Accountability & Redress

In addition to this, our framework emphasises accountability and recourse, by setting out to safeguard the rights of individuals and organisations potentially impacted by AI decisions. This is achieved by inviting client participation throughout the model development process, ensuring their perspectives and feedback are integrated, providing mechanisms for clients to question or challenge specific outputs of AI components, and ensuring that final decisions, especially those with significant consequences, rest with human decision-makers on the client side. While our AI systems may offer recommendations, the ultimate authority lies with individuals who can interpret, question, and override AI suggestions based on a comprehensive understanding of the context. This approach not only fosters trust in AI applications but also ensures that users and affected parties have meaningful opportunities to contest decisions that could affect them. 

 

 

Safety, Security, & Robustness

Finally, all the preceding considerations are supported by hosting all AI systems, and associated infrastructure, within the Microsoft Azure ecosystem. This is in alignment with the guiding principle that AI systems should operate in a robust, secure, and safe manner, with ongoing identification, assessment, and management of risks. The chosen ecosystem is specifically designed to safeguard business-critical data, and so with the above processes remaining entirely within Azure services, such as Azure Machine Learning Studio and Azure DevOps, we make sure that any work carried out is comprehensively protected, with appropriate permissions set in place, to guarantee that all data is processed securely and safely. 

 

 

Summary

In summary, artificial intelligence is a tool that can be used to effect significant changes across a wide number of domains.

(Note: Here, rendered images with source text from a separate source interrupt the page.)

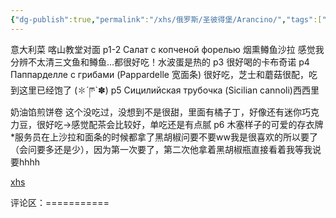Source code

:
 ```yaml
---
{"dg-publish":true,"permalink":"/xhs/俄罗斯/圣彼得堡/Arancino/","tags":["rednote","圣彼得堡"],"created":"2025-03-17T22:37:47.710+08:00","updated":"2025-03-20T22:46:14.492+08:00"}
---
```


 

意大利菜 喀山教堂对面
p1-2 Салат с копченой форелью 烟熏鳟鱼沙拉 感觉我分辨不太清三文鱼和鳟鱼…都很好吃！水波蛋是热的
p3 很好喝的卡布奇诺
p4 Паппарделле с грибами (Pappardelle 宽面条) 很好吃，芝士和蘑菇很配，吃到这里已经饱了 (✽︎´ཫ`✽︎)
p5 Сицилийская трубочка (Sicilian cannoli)西西里奶油馅煎饼卷 这个没吃过，没想到不是很甜，里面有橘子丁，好像还有迷你巧克力豆，很好吃→感觉配茶会比较好，单吃还是有点腻
p6 木塞样子的可爱的存衣牌
*服务员在上沙拉和面条的时候都拿了黑胡椒问要不要ww我是很喜欢的所以要了（会问要多还是少），因为第一次要了，第二次他拿着黑胡椒瓶直接看着我等我说要hhhh

[xhs](https://www.xiaohongshu.com/explore/63da81fe000000001b006371?xsec_token=ABvbVI-jFKY02Uhwwx78IixxzhxmH6co_A2ktGA2sJlXs=&xsec_source=pc_user)

评论区：===========

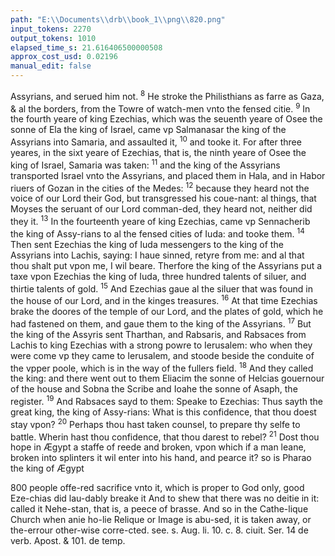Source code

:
 ```yaml
---
path: "E:\\Documents\\drb\\book_1\\png\\820.png"
input_tokens: 2270
output_tokens: 1010
elapsed_time_s: 21.616406500000508
approx_cost_usd: 0.02196
manual_edit: false
---
```

Assyrians, and serued him not. <sup>8</sup> He stroke the Philisthians as farre as Gaza, & al the borders, from the Towre of watch-men vnto the fensed citie. <sup>9</sup> In the fourth yeare of king Ezechias, which was the seuenth yeare of Osee the sonne of Ela the king of Israel, came vp Salmanasar the king of the Assyrians into Samaria, and assaulted it, <sup>10</sup> and tooke it. For after three yeares, in the sixt yeare of Ezechias, that is, the ninth yeare of Osee the king of Israel, Samaria was taken: <sup>11</sup> and the king of the Assyrians transported Israel vnto the Assyrians, and placed them in Hala, and in Habor riuers of Gozan in the cities of the Medes: <sup>12</sup> because they heard not the voice of our Lord their God, but transgressed his coue-nant: al things, that Moyses the seruant of our Lord comman-ded, they heard not, neither did they it. <sup>13</sup> In the fourteenth yeare of king Ezechias, came vp Sennacherib the king of Assy-rians to al the fensed cities of Iuda: and tooke them. <sup>14</sup> Then sent Ezechias the king of Iuda messengers to the king of the Assyrians into Lachis, saying: I haue sinned, retyre from me: and al that thou shalt put vpon me, I wil beare. Therfore the king of the Assyrians put a taxe vpon Ezechias the king of Iuda, three hundred talents of siluer, and thirtie talents of gold. <sup>15</sup> And Ezechias gaue al the siluer that was found in the house of our Lord, and in the kinges treasures. <sup>16</sup> At that time Ezechias brake the doores of the temple of our Lord, and the plates of gold, which he had fastened on them, and gaue them to the king of the Assyrians. <sup>17</sup> But the king of the Assyris sent Tharthan, and Rabsaris, and Rabsaces from Lachis to king Ezechias with a strong powre to Ierusalem: who when they were come vp they came to Ierusalem, and stoode beside the conduite of the vpper poole, which is in the way of the fullers field. <sup>18</sup> And they called the king: and there went out to them Eliacim the sonne of Helcias gouernour of the house and Sobna the Scribe and Ioahe the sonne of Asaph, the register. <sup>19</sup> And Rabsaces sayd to them: Speake to Ezechias: Thus sayth the great king, the king of Assy-rians: What is this confidence, that thou doest stay vpon? <sup>20</sup> Perhaps thou hast taken counsel, to prepare thy selfe to battle. Wherin hast thou confidence, that thou darest to rebel? <sup>21</sup> Dost thou hope in Ægypt a staffe of reede and broken, vpon which if a man leane, broken into splinters it wil enter into his hand, and pearce it? so is Pharao the king of Ægypt

<aside>800 people offe-red sacrifice vnto it, which is proper to God only, good Eze-chias did lau-dably breake it And to shew that there was no deitie in it: called it Nehe-stan, that is, a peece of brasse. And so in the Cathe-lique Church when anie ho-lie Relique or Image is abu-sed, it is taken away, or the-errour other-wise corre-cted. see. s. Aug. li. 10. c. 8. ciuit. Ser. 14 de verb. Apost. & 101. de temp.</aside>

[^1]: *or re-corder.*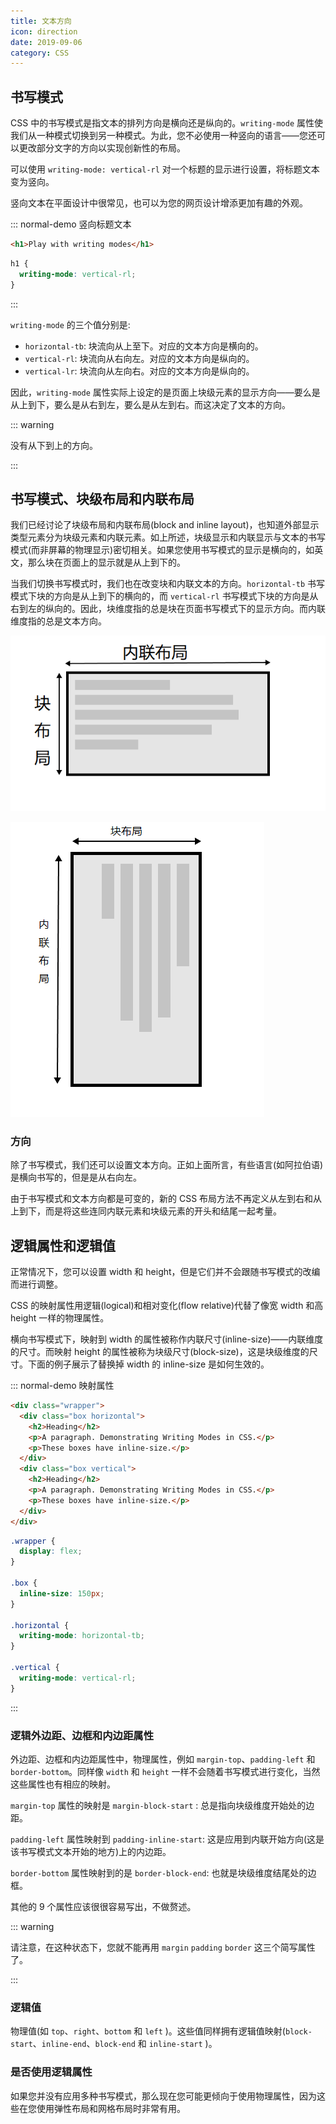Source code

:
 ```yaml
---
title: 文本方向
icon: direction
date: 2019-09-06
category: CSS
---
```


## 书写模式

CSS 中的书写模式是指文本的排列方向是横向还是纵向的。`writing-mode` 属性使我们从一种模式切换到另一种模式。为此，您不必使用一种竖向的语言——您还可以更改部分文字的方向以实现创新性的布局。

可以使用 `writing-mode: vertical-rl` 对一个标题的显示进行设置，将标题文本变为竖向。

竖向文本在平面设计中很常见，也可以为您的网页设计增添更加有趣的外观。

::: normal-demo 竖向标题文本

```html
<h1>Play with writing modes</h1>
```

```css
h1 {
  writing-mode: vertical-rl;
}
```

:::

`writing-mode` 的三个值分别是:

- `horizontal-tb`: 块流向从上至下。对应的文本方向是横向的。
- `vertical-rl`: 块流向从右向左。对应的文本方向是纵向的。
- `vertical-lr`: 块流向从左向右。对应的文本方向是纵向的。

因此，`writing-mode` 属性实际上设定的是页面上块级元素的显示方向——要么是从上到下，要么是从右到左，要么是从左到右。而这决定了文本的方向。

::: warning

没有从下到上的方向。

:::

## 书写模式、块级布局和内联布局

我们已经讨论了块级布局和内联布局(block and inline layout)，也知道外部显示类型元素分为块级元素和内联元素。如上所述，块级显示和内联显示与文本的书写模式(而非屏幕的物理显示)密切相关。如果您使用书写模式的显示是横向的，如英文，那么块在页面上的显示就是从上到下的。

当我们切换书写模式时，我们也在改变块和内联文本的方向。`horizontal-tb` 书写模式下块的方向是从上到下的横向的，而 `vertical-rl` 书写模式下块的方向是从右到左的纵向的。因此，块维度指的总是块在页面书写模式下的显示方向。而内联维度指的总是文本方向。

![这张图展示了在水平书写模式下的两种维度](./assets/horizontal-tb.png)

![这张图片展示了纵向书写模式下的两种维度](./assets/vertical.png)

### 方向

除了书写模式，我们还可以设置文本方向。正如上面所言，有些语言(如阿拉伯语)是横向书写的，但是是从右向左。

由于书写模式和文本方向都是可变的，新的 CSS 布局方法不再定义从左到右和从上到下，而是将这些连同内联元素和块级元素的开头和结尾一起考量。

## 逻辑属性和逻辑值

正常情况下，您可以设置 width 和 height，但是它们并不会跟随书写模式的改编而进行调整。

CSS 的映射属性用逻辑(logical)和相对变化(flow relative)代替了像宽 width 和高 height 一样的物理属性。

横向书写模式下，映射到 width 的属性被称作内联尺寸(inline-size)——内联维度的尺寸。而映射 height 的属性被称为块级尺寸(block-size)，这是块级维度的尺寸。下面的例子展示了替换掉 width 的 inline-size 是如何生效的。

::: normal-demo 映射属性

```html
<div class="wrapper">
  <div class="box horizontal">
    <h2>Heading</h2>
    <p>A paragraph. Demonstrating Writing Modes in CSS.</p>
    <p>These boxes have inline-size.</p>
  </div>
  <div class="box vertical">
    <h2>Heading</h2>
    <p>A paragraph. Demonstrating Writing Modes in CSS.</p>
    <p>These boxes have inline-size.</p>
  </div>
</div>
```

```css
.wrapper {
  display: flex;
}

.box {
  inline-size: 150px;
}

.horizontal {
  writing-mode: horizontal-tb;
}

.vertical {
  writing-mode: vertical-rl;
}
```

:::

### 逻辑外边距、边框和内边距属性

外边距、边框和内边距属性中，物理属性，例如 `margin-top`、`padding-left` 和 `border-bottom`。同样像 `width` 和 `height` 一样不会随着书写模式进行变化，当然这些属性也有相应的映射。

`margin-top` 属性的映射是 `margin-block-start` : 总是指向块级维度开始处的边距。

`padding-left` 属性映射到 `padding-inline-start`: 这是应用到内联开始方向(这是该书写模式文本开始的地方)上的内边距。

`border-bottom` 属性映射到的是 `border-block-end`: 也就是块级维度结尾处的边框。

其他的 9 个属性应该很很容易写出，不做赘述。

::: warning

请注意，在这种状态下，您就不能再用 `margin` `padding` `border` 这三个简写属性了。

:::

### 逻辑值

物理值(如 `top`、`right`、`bottom` 和 `left` )。这些值同样拥有逻辑值映射(`block-start`、`inline-end`、`block-end` 和 `inline-start` )。

### 是否使用逻辑属性

如果您并没有应用多种书写模式，那么现在您可能更倾向于使用物理属性，因为这些在您使用弹性布局和网格布局时非常有用。
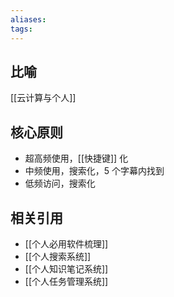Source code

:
```yaml
---
aliases: 
tags:  
---
```


## 比喻

[[云计算与个人]]

## 核心原则

- 超高频使用，[[快捷键]] 化
- 中频使用，搜索化，5 个字幕内找到
- 低频访问，搜索化

## 相关引用

- [[个人必用软件梳理]]
- [[个人搜索系统]]
- [[个人知识笔记系统]]
- [[个人任务管理系统]]
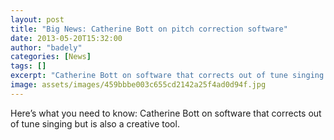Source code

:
 ```yaml
---
layout: post
title: "Big News: Catherine Bott on pitch correction software"
date: 2013-05-20T15:32:00
author: "badely"
categories: [News]
tags: []
excerpt: "Catherine Bott on software that corrects out of tune singing but is also a creative tool."
image: assets/images/459bbbe003c655cd2142a25f4ad0d94f.jpg
---
```


Here’s what you need to know: Catherine Bott on software that corrects out of tune singing but is also a creative tool.


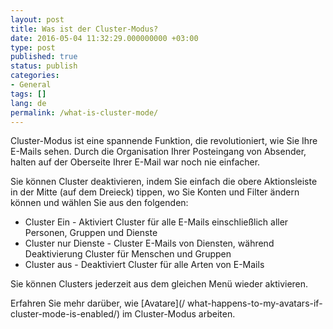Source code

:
 ```yaml
---
layout: post
title: Was ist der Cluster-Modus?
date: 2016-05-04 11:32:29.000000000 +03:00
type: post
published: true
status: publish
categories:
- General
tags: []
lang: de
permalink: /what-is-cluster-mode/
---
```


Cluster-Modus ist eine spannende Funktion, die revolutioniert, wie Sie Ihre E-Mails sehen. Durch die Organisation Ihrer Posteingang von Absender, halten auf der Oberseite Ihrer E-Mail war noch nie einfacher.

Sie können Cluster deaktivieren, indem Sie einfach die obere Aktionsleiste in der Mitte (auf dem Dreieck) tippen, wo Sie Konten und Filter ändern können und wählen Sie aus den folgenden:

* Cluster Ein - Aktiviert Cluster für alle E-Mails einschließlich aller Personen, Gruppen und Dienste
* Cluster nur Dienste - Cluster E-Mails von Diensten, während Deaktivierung Cluster für Menschen und Gruppen
* Cluster aus - Deaktiviert Cluster für alle Arten von E-Mails

Sie können Clusters jederzeit aus dem gleichen Menü wieder aktivieren.

Erfahren Sie mehr darüber, wie [Avatare](/ what-happens-to-my-avatars-if-cluster-mode-is-enabled/) im Cluster-Modus arbeiten.
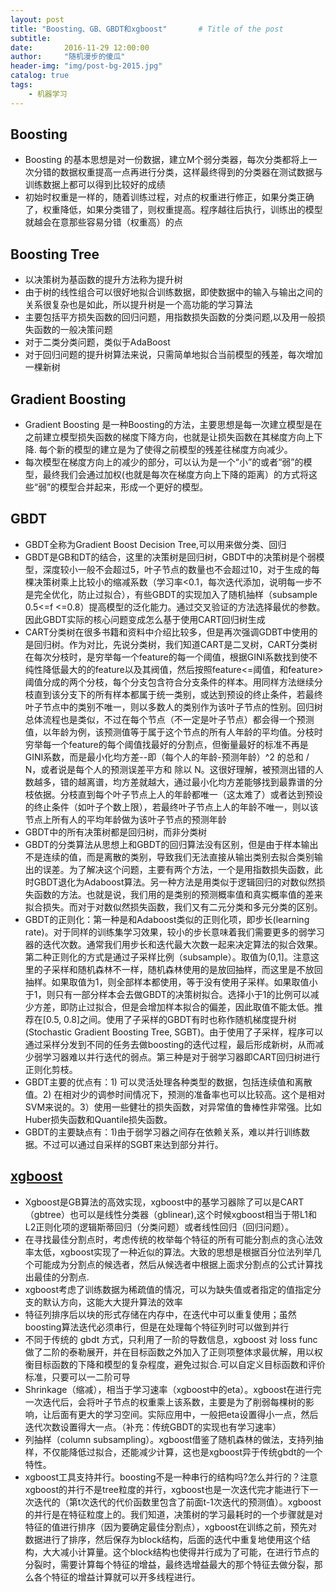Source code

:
 ```yaml
---
layout: post
title: "Boosting、GB、GBDT和xgboost"       # Title of the post
subtitle:
date:       2016-11-29 12:00:00
author:     "随机漫步的傻瓜"
header-img: "img/post-bg-2015.jpg"
catalog: true
tags:
    - 机器学习
---
```

## Boosting
- Boosting 的基本思想是对一份数据，建立M个弱分类器，每次分类都将上一次分错的数据权重提高一点再进行分类，这样最终得到的分类器在测试数据与训练数据上都可以得到比较好的成绩
- 初始时权重是一样的，随着训练过程，对点的权重进行修正，如果分类正确了，权重降低，如果分类错了，则权重提高。程序越往后执行，训练出的模型就越会在意那些容易分错（权重高）的点

## Boosting Tree
- 以决策树为基函数的提升方法称为提升树
- 由于树的线性组合可以很好地拟合训练数据，即使数据中的输入与输出之间的关系很复杂也是如此，所以提升树是一个高功能的学习算法
- 主要包括平方损失函数的回归问题，用指数损失函数的分类问题,以及用一般损失函数的一般决策问题
- 对于二类分类问题，类似于AdaBoost
- 对于回归问题的提升树算法来说，只需简单地拟合当前模型的残差，每次增加一棵新树

## Gradient Boosting
- Gradient Boosting 是一种Boosting的方法，主要思想是每一次建立模型是在之前建立模型损失函数的梯度下降方向，也就是让损失函数在其梯度方向上下降. 每个新的模型的建立是为了使得之前模型的残差往梯度方向减少。
- 每次模型在梯度方向上的减少的部分，可以认为是一个“小”的或者“弱”的模型，最终我们会通过加权(也就是每次在梯度方向上下降的距离）的方式将这些“弱”的模型合并起来，形成一个更好的模型。

## GBDT
- GBDT全称为Gradient Boost Decision Tree,可以用来做分类、回归
- GBDT是GB和DT的结合，这里的决策树是回归树，GBDT中的决策树是个弱模型，深度较小一般不会超过5，叶子节点的数量也不会超过10，对于生成的每棵决策树乘上比较小的缩减系数（学习率<0.1，每次迭代添加，说明每一步不是完全优化，防止过拟合），有些GBDT的实现加入了随机抽样（subsample 0.5<=f <=0.8）提高模型的泛化能力。通过交叉验证的方法选择最优的参数。因此GBDT实际的核心问题变成怎么基于使用CART回归树生成
- CART分类树在很多书籍和资料中介绍比较多，但是再次强调GDBT中使用的是回归树。作为对比，先说分类树，我们知道CART是二叉树，CART分类树在每次分枝时，是穷举每一个feature的每一个阈值，根据GINI系数找到使不纯性降低最大的的feature以及其阀值，然后按照feature<=阈值，和feature>阈值分成的两个分枝，每个分支包含符合分支条件的样本。用同样方法继续分枝直到该分支下的所有样本都属于统一类别，或达到预设的终止条件，若最终叶子节点中的类别不唯一，则以多数人的类别作为该叶子节点的性别。回归树总体流程也是类似，不过在每个节点（不一定是叶子节点）都会得一个预测值，以年龄为例，该预测值等于属于这个节点的所有人年龄的平均值。分枝时穷举每一个feature的每个阈值找最好的分割点，但衡量最好的标准不再是GINI系数，而是最小化均方差--即（每个人的年龄-预测年龄）^2 的总和 / N，或者说是每个人的预测误差平方和 除以 N。这很好理解，被预测出错的人数越多，错的越离谱，均方差就越大，通过最小化均方差能够找到最靠谱的分枝依据。分枝直到每个叶子节点上人的年龄都唯一（这太难了）或者达到预设的终止条件（如叶子个数上限），若最终叶子节点上人的年龄不唯一，则以该节点上所有人的平均年龄做为该叶子节点的预测年龄
- GBDT中的所有决策树都是回归树，而非分类树
- GBDT的分类算法从思想上和GBDT的回归算法没有区别，但是由于样本输出不是连续的值，而是离散的类别，导致我们无法直接从输出类别去拟合类别输出的误差。为了解决这个问题，主要有两个方法，一个是用指数损失函数，此时GBDT退化为Adaboost算法。另一种方法是用类似于逻辑回归的对数似然损失函数的方法。也就是说，我们用的是类别的预测概率值和真实概率值的差来拟合损失。而对于对数似然损失函数，我们又有二元分类和多元分类的区别。
- GBDT的正则化：第一种是和Adaboost类似的正则化项，即步长(learning rate)。对于同样的训练集学习效果，较小的步长意味着我们需要更多的弱学习器的迭代次数。通常我们用步长和迭代最大次数一起来决定算法的拟合效果。第二种正则化的方式是通过子采样比例（subsample）。取值为(0,1]。注意这里的子采样和随机森林不一样，随机森林使用的是放回抽样，而这里是不放回抽样。如果取值为1，则全部样本都使用，等于没有使用子采样。如果取值小于1，则只有一部分样本会去做GBDT的决策树拟合。选择小于1的比例可以减少方差，即防止过拟合，但是会增加样本拟合的偏差，因此取值不能太低。推荐在[0.5, 0.8]之间。使用了子采样的GBDT有时也称作随机梯度提升树(Stochastic Gradient Boosting Tree, SGBT)。由于使用了子采样，程序可以通过采样分发到不同的任务去做boosting的迭代过程，最后形成新树，从而减少弱学习器难以并行迭代的弱点。第三种是对于弱学习器即CART回归树进行正则化剪枝。
- GBDT主要的优点有：1) 可以灵活处理各种类型的数据，包括连续值和离散值。2) 在相对少的调参时间情况下，预测的准备率也可以比较高。这个是相对SVM来说的。3）使用一些健壮的损失函数，对异常值的鲁棒性非常强。比如 Huber损失函数和Quantile损失函数。
- GBDT的主要缺点有：1)由于弱学习器之间存在依赖关系，难以并行训练数据。不过可以通过自采样的SGBT来达到部分并行。

## [xgboost](https://xgboost.readthedocs.io/en/latest/)
- Xgboost是GB算法的高效实现，xgboost中的基学习器除了可以是CART（gbtree）也可以是线性分类器（gblinear),这个时候xgboost相当于带L1和L2正则化项的逻辑斯蒂回归（分类问题）或者线性回归（回归问题）。
- 在寻找最佳分割点时，考虑传统的枚举每个特征的所有可能分割点的贪心法效率太低，xgboost实现了一种近似的算法。大致的思想是根据百分位法列举几个可能成为分割点的候选者，然后从候选者中根据上面求分割点的公式计算找出最佳的分割点.
- xgboost考虑了训练数据为稀疏值的情况，可以为缺失值或者指定的值指定分支的默认方向，这能大大提升算法的效率
- 特征列排序后以块的形式存储在内存中，在迭代中可以重复使用；虽然boosting算法迭代必须串行，但是在处理每个特征列时可以做到并行
- 不同于传统的 gbdt 方式，只利用了一阶的导数信息，xgboost 对 loss func 做了二阶的泰勒展开，并在目标函数之外加入了正则项整体求最优解，用以权衡目标函数的下降和模型的复杂程度，避免过拟合.可以自定义目标函数和评价标准，只要可以一二阶可导
- Shrinkage（缩减），相当于学习速率（xgboost中的eta）。xgboost在进行完一次迭代后，会将叶子节点的权重乘上该系数，主要是为了削弱每棵树的影响，让后面有更大的学习空间。实际应用中，一般把eta设置得小一点，然后迭代次数设置得大一点。（补充：传统GBDT的实现也有学习速率）
- 列抽样（column subsampling）。xgboost借鉴了随机森林的做法，支持列抽样，不仅能降低过拟合，还能减少计算，这也是xgboost异于传统gbdt的一个特性。
- xgboost工具支持并行。boosting不是一种串行的结构吗?怎么并行的？注意xgboost的并行不是tree粒度的并行，xgboost也是一次迭代完才能进行下一次迭代的（第t次迭代的代价函数里包含了前面t-1次迭代的预测值）。xgboost的并行是在特征粒度上的。我们知道，决策树的学习最耗时的一个步骤就是对特征的值进行排序（因为要确定最佳分割点），xgboost在训练之前，预先对数据进行了排序，然后保存为block结构，后面的迭代中重复地使用这个结构，大大减小计算量。这个block结构也使得并行成为了可能，在进行节点的分裂时，需要计算每个特征的增益，最终选增益最大的那个特征去做分裂，那么各个特征的增益计算就可以开多线程进行。
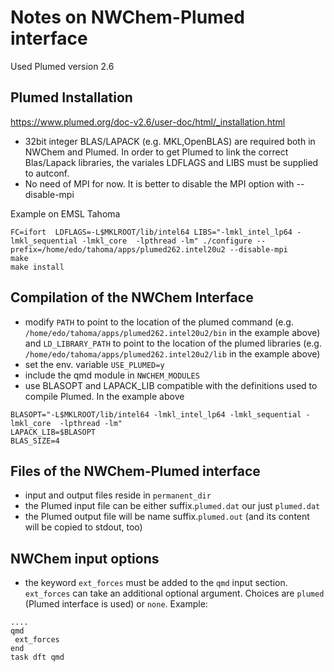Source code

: # Notes on NWChem-Plumed interface

Used Plumed version 2.6

## Plumed Installation

https://www.plumed.org/doc-v2.6/user-doc/html/_installation.html

* 32bit integer BLAS/LAPACK (e.g. MKL,OpenBLAS) are required both in NWChem and Plumed.
In order to get Plumed to link the correct Blas/Lapack libraries, the variales LDFLAGS and LIBS must be supplied to
autconf.
* No need of MPI for now. It is better to disable the MPI option with --disable-mpi  

Example on EMSL Tahoma 
```
FC=ifort  LDFLAGS=-L$MKLROOT/lib/intel64 LIBS="-lmkl_intel_lp64 -lmkl_sequential -lmkl_core  -lpthread -lm" ./configure --prefix=/home/edo/tahoma/apps/plumed262.intel20u2 --disable-mpi
make
make install
```

## Compilation of the NWChem Interface

* modify `PATH` to point to the location of the plumed command (e.g. `/home/edo/tahoma/apps/plumed262.intel20u2/bin` in the 
example above) and `LD_LIBRARY_PATH` to point to the location of the plumed libraries (e.g. `/home/edo/tahoma/apps/plumed262.intel20u2/lib` in the 
example above)
* set the env. variable `USE_PLUMED=y`
* include the qmd module in `NWCHEM_MODULES`
* use BLASOPT and LAPACK_LIB compatible with the definitions used to compile Plumed.
In the example above
```
BLASOPT="-L$MKLROOT/lib/intel64 -lmkl_intel_lp64 -lmkl_sequential -lmkl_core  -lpthread -lm"
LAPACK_LIB=$BLASOPT
BLAS_SIZE=4
```

## Files of the NWChem-Plumed interface

* input and output files reside in `permanent_dir`
* the Plumed input file can be either suffix.`plumed.dat` our just `plumed.dat`
* the Plumed output file will be name suffix.`plumed.out` (and its content will be copied to stdout, too)

## NWChem input options

* the keyword `ext_forces` must be added to the `qmd` input section. `ext_forces` can take an additional optional argument.
Choices are `plumed` (Plumed interface is used) or `none`.
Example:
```
....
qmd
 ext_forces
end
task dft qmd
```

It is the responsibility of its users and implementers to demonstrate that all the necessary considerations have been made with respect to transparency, fairness, governance, security, etc. In this document, we hope to have shown an insight into how xantura is enacting these principles throughout its work, and we encourage others to be similarly open – to foster the right, trusting environment to propel the UK as a leader in innovation in the AI space.